## Records drawn from a dataset
☆ ☆ ☆ ☆ ☆ ☆ ☆
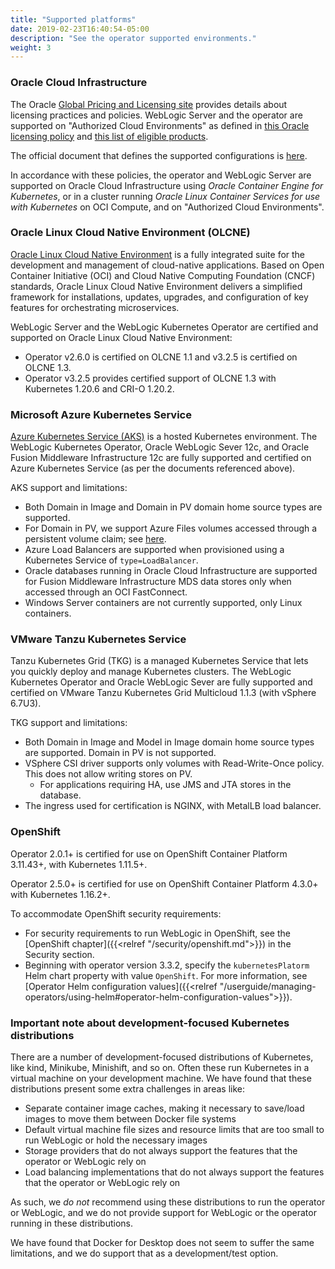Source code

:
 ```yaml
---
title: "Supported platforms"
date: 2019-02-23T16:40:54-05:00
description: "See the operator supported environments."
weight: 3
---
```


### Oracle Cloud Infrastructure

The Oracle [Global Pricing and Licensing site](https://www.oracle.com/corporate/pricing/specialty-topics.html)
provides details about licensing practices and policies.
WebLogic Server and the operator are supported on "Authorized Cloud Environments" as defined in
[this Oracle licensing policy](https://www.oracle.com/assets/cloud-licensing-070579.pdf) and
[this list of eligible products](http://www.oracle.com/us/corporate/pricing/authorized-cloud-environments-3493562.pdf).

The official document that defines the supported configurations is [here](https://www.oracle.com/middleware/technologies/ias/oracleas-supported-virtualization.html).

In accordance with these policies, the operator and WebLogic Server are supported on Oracle Cloud
Infrastructure using *Oracle Container Engine for Kubernetes*, or in a cluster running *Oracle Linux
Container Services for use with Kubernetes* on OCI Compute, and on "Authorized Cloud Environments".

### Oracle Linux Cloud Native Environment (OLCNE)

[Oracle Linux Cloud Native Environment](https://docs.oracle.com/en/operating-systems/olcne/) is a fully integrated suite for the development and management of cloud-native applications. Based on Open Container Initiative (OCI) and Cloud Native Computing Foundation (CNCF) standards, Oracle Linux Cloud Native Environment delivers a simplified framework for installations, updates, upgrades, and configuration of key features for orchestrating microservices.

WebLogic Server and the WebLogic Kubernetes Operator are certified and supported on Oracle Linux Cloud Native Environment:
- Operator v2.6.0 is certified on OLCNE 1.1 and v3.2.5 is certified on OLCNE 1.3.
- Operator v3.2.5 provides certified support of OLCNE 1.3 with Kubernetes 1.20.6 and CRI-O 1.20.2.

### Microsoft Azure Kubernetes Service

[Azure Kubernetes Service (AKS)](https://docs.microsoft.com/en-us/azure/aks/) is a hosted Kubernetes environment.  The WebLogic Kubernetes
Operator, Oracle WebLogic Sever 12c, and Oracle Fusion Middleware Infrastructure 12c are fully supported and certified on Azure Kubernetes Service (as per the documents
referenced above).

AKS support and limitations:

* Both Domain in Image and Domain in PV domain home source types are supported.  
* For Domain in PV, we support Azure Files volumes accessed through
  a persistent volume claim; see [here](https://docs.microsoft.com/en-us/azure/aks/azure-files-volume).
* Azure Load Balancers are supported when provisioned using a Kubernetes Service of `type=LoadBalancer`.
* Oracle databases running in Oracle Cloud Infrastructure are supported for Fusion Middleware
  Infrastructure MDS data stores only when accessed through an OCI FastConnect.
* Windows Server containers are not currently supported, only Linux containers.

### VMware Tanzu Kubernetes Service

Tanzu Kubernetes Grid (TKG) is a managed Kubernetes Service that lets you quickly deploy and manage Kubernetes clusters. The WebLogic Kubernetes
Operator and Oracle WebLogic Sever are fully supported and certified on VMware Tanzu Kubernetes Grid Multicloud 1.1.3 (with vSphere 6.7U3).

TKG support and limitations:

* Both Domain in Image and Model in Image domain home source types are supported. Domain in PV is not supported.
* VSphere CSI driver supports only volumes with Read-Write-Once policy. This does not allow writing stores on PV.  
   * For applications requiring HA, use JMS and JTA stores in the database.
* The ingress used for certification is NGINX, with MetalLB load balancer.


### OpenShift

Operator 2.0.1+ is certified for use on OpenShift Container Platform 3.11.43+, with Kubernetes 1.11.5+.  

Operator 2.5.0+ is certified for use on OpenShift Container Platform 4.3.0+ with Kubernetes 1.16.2+.

To accommodate OpenShift security requirements:
- For security requirements to run WebLogic in OpenShift, see the [OpenShift chapter]({{<relref "/security/openshift.md">}}) in the Security section.
- Beginning with operator version 3.3.2, specify the `kubernetesPlatorm` Helm chart property with value `OpenShift`. For more information, see [Operator Helm configuration values]({{<relref "/userguide/managing-operators/using-helm#operator-helm-configuration-values">}}).

### Important note about development-focused Kubernetes distributions

There are a number of development-focused distributions of Kubernetes, like kind, Minikube, Minishift, and so on.
Often these run Kubernetes in a virtual machine on your development machine.  We have found that these distributions
present some extra challenges in areas like:

* Separate container image caches, making it necessary to save/load images to move them between Docker file systems
* Default virtual machine file sizes and resource limits that are too small to run WebLogic or hold the necessary images
* Storage providers that do not always support the features that the operator or WebLogic rely on
* Load balancing implementations that do not always support the features that the operator or WebLogic rely on

As such, we *do not* recommend using these distributions to run the operator or WebLogic, and we do not
provide support for WebLogic or the operator running in these distributions.

We have found that Docker for Desktop does not seem to suffer the same limitations, and we do support that as a
development/test option.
☆ ☆ ☆ ☆ ☆ ☆ ☆
## WHAT TO WORK ON
Only the text is to be copied: please reproduce the records exactly and drop the pictures.

## REPLY TO THE EXERCISE
Source code

:
 ```yaml
---
title: "Supported platforms"
date: 2019-02-23T16:40:54-05:00
description: "See the operator supported environments."
weight: 3
---
```


### Oracle Cloud Infrastructure

The Oracle [Global Pricing and Licensing site](https://www.oracle.com/corporate/pricing/specialty-topics.html)
provides details about licensing practices and policies.
WebLogic Server and the operator are supported on "Authorized Cloud Environments" as defined in
[this Oracle licensing policy](https://www.oracle.com/assets/cloud-licensing-070579.pdf) and
[this list of eligible products](http://www.oracle.com/us/corporate/pricing/authorized-cloud-environments-3493562.pdf).

The official document that defines the supported configurations is [here](https://www.oracle.com/middleware/technologies/ias/oracleas-supported-virtualization.html).

In accordance with these policies, the operator and WebLogic Server are supported on Oracle Cloud
Infrastructure using *Oracle Container Engine for Kubernetes*, or in a cluster running *Oracle Linux
Container Services for use with Kubernetes* on OCI Compute, and on "Authorized Cloud Environments".

### Oracle Linux Cloud Native Environment (OLCNE)

[Oracle Linux Cloud Native Environment](https://docs.oracle.com/en/operating-systems/olcne/) is a fully integrated suite for the development and management of cloud-native applications. Based on Open Container Initiative (OCI) and Cloud Native Computing Foundation (CNCF) standards, Oracle Linux Cloud Native Environment delivers a simplified framework for installations, updates, upgrades, and configuration of key features for orchestrating microservices.

WebLogic Server and the WebLogic Kubernetes Operator are certified and supported on Oracle Linux Cloud Native Environment:
- Operator v2.6.0 is certified on OLCNE 1.1 and v3.2.5 is certified on OLCNE 1.3.
- Operator v3.2.5 provides certified support of OLCNE 1.3 with Kubernetes 1.20.6 and CRI-O 1.20.2.

### Microsoft Azure Kubernetes Service

[Azure Kubernetes Service (AKS)](https://docs.microsoft.com/en-us/azure/aks/) is a hosted Kubernetes environment.  The WebLogic Kubernetes
Operator, Oracle WebLogic Sever 12c, and Oracle Fusion Middleware Infrastructure 12c are fully supported and certified on Azure Kubernetes Service (as per the documents
referenced above).

AKS support and limitations:

* Both Domain in Image and Domain in PV domain home source types are supported.  
* For Domain in PV, we support Azure Files volumes accessed through
  a persistent volume claim; see [here](https://docs.microsoft.com/en-us/azure/aks/azure-files-volume).
* Azure Load Balancers are supported when provisioned using a Kubernetes Service of `type=LoadBalancer`.
* Oracle databases running in Oracle Cloud Infrastructure are supported for Fusion Middleware
  Infrastructure MDS data stores only when accessed through an OCI FastConnect.
* Windows Server containers are not currently supported, only Linux containers.

### VMware Tanzu Kubernetes Service

Tanzu Kubernetes Grid (TKG) is a managed Kubernetes Service that lets you quickly deploy and manage Kubernetes clusters. The WebLogic Kubernetes
Operator and Oracle WebLogic Sever are fully supported and certified on VMware Tanzu Kubernetes Grid Multicloud 1.1.3 (with vSphere 6.7U3).

TKG support and limitations:

* Both Domain in Image and Model in Image domain home source types are supported. Domain in PV is not supported.
* VSphere CSI driver supports only volumes with Read-Write-Once policy. This does not allow writing stores on PV.  
   * For applications requiring HA, use JMS and JTA stores in the database.
* The ingress used for certification is NGINX, with MetalLB load balancer.


### OpenShift

Operator 2.0.1+ is certified for use on OpenShift Container Platform 3.11.43+, with Kubernetes 1.11.5+.  

Operator 2.5.0+ is certified for use on OpenShift Container Platform 4.3.0+ with Kubernetes 1.16.2+.

To accommodate OpenShift security requirements:
- For security requirements to run WebLogic in OpenShift, see the [OpenShift chapter]({{<relref "/security/openshift.md">}}) in the Security section.
- Beginning with operator version 3.3.2, specify the `kubernetesPlatorm` Helm chart property with value `OpenShift`. For more information, see [Operator Helm configuration values]({{<relref "/userguide/managing-operators/using-helm#operator-helm-configuration-values">}}).

### Important note about development-focused Kubernetes distributions

There are a number of development-focused distributions of Kubernetes, like kind, Minikube, Minishift, and so on.
Often these run Kubernetes in a virtual machine on your development machine.  We have found that these distributions
present some extra challenges in areas like:

* Separate container image caches, making it necessary to save/load images to move them between Docker file systems
* Default virtual machine file sizes and resource limits that are too small to run WebLogic or hold the necessary images
* Storage providers that do not always support the features that the operator or WebLogic rely on
* Load balancing implementations that do not always support the features that the operator or WebLogic rely on

As such, we *do not* recommend using these distributions to run the operator or WebLogic, and we do not
provide support for WebLogic or the operator running in these distributions.

We have found that Docker for Desktop does not seem to suffer the same limitations, and we do support that as a
development/test option.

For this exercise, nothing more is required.